**WORK REQUIRED:** Copy out the lines of the records below, and only those lines, from the one with "In databases that" through the one with "is ACID Compliance.md)", exactly as they appear.

DATA SHOWN section start

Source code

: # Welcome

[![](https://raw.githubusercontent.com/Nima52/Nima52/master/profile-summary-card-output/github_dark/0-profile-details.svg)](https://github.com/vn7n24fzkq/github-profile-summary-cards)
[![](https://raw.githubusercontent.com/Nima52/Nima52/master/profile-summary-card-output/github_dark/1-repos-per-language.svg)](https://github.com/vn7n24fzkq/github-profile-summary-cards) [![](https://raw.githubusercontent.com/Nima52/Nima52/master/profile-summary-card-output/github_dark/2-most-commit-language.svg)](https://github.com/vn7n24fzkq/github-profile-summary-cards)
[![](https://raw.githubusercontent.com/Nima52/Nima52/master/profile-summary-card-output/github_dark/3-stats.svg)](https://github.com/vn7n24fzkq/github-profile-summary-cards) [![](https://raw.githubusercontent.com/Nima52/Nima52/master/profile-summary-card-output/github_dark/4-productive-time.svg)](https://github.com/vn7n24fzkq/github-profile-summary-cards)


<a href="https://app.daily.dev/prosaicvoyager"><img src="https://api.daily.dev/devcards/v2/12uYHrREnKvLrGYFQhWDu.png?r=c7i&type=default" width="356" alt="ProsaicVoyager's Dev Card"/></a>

DATA SHOWN section end
DATA SHOWN section start

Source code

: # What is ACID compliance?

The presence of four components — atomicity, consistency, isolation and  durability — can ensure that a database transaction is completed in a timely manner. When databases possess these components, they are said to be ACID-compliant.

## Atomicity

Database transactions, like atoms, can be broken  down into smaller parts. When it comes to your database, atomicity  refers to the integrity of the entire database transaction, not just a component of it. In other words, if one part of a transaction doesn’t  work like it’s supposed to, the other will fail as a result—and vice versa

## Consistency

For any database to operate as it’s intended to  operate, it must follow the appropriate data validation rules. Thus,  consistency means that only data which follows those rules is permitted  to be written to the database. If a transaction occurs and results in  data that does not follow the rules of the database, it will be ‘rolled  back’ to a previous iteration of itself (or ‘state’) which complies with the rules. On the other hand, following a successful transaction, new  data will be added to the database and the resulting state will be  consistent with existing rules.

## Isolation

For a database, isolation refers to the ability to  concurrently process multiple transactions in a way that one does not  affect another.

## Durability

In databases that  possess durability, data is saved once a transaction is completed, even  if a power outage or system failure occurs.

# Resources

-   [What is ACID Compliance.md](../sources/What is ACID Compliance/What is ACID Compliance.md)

DATA SHOWN section end

**RESPONSE:**
In databases that  possess durability, data is saved once a transaction is completed, even  if a power outage or system failure occurs.

# Resources

-   [What is ACID Compliance.md](../sources/What is ACID Compliance/What is ACID Compliance.md)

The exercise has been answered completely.